◆ **TASK**
For the data below, restate word for word only the lines from the line containing "who is strong" through the line containing "the Class Channel", both ends included.

(Stored entries)
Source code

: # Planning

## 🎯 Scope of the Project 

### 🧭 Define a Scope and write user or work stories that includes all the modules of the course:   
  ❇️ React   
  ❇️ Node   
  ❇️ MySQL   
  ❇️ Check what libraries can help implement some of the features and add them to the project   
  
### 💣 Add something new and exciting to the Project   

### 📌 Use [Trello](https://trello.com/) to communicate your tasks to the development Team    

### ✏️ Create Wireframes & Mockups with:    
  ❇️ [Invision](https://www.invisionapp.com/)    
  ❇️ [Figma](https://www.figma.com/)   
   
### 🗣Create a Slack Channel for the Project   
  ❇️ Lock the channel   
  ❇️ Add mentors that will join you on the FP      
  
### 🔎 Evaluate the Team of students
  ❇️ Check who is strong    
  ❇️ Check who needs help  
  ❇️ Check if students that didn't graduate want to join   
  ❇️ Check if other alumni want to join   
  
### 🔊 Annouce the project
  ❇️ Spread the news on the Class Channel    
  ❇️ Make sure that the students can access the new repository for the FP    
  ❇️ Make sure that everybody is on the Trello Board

◆ **TASK ANSWER**
  ❇️ Check who is strong    
  ❇️ Check who needs help  
  ❇️ Check if students that didn't graduate want to join   
  ❇️ Check if other alumni want to join   
  
### 🔊 Annouce the project
  ❇️ Spread the news on the Class Channel    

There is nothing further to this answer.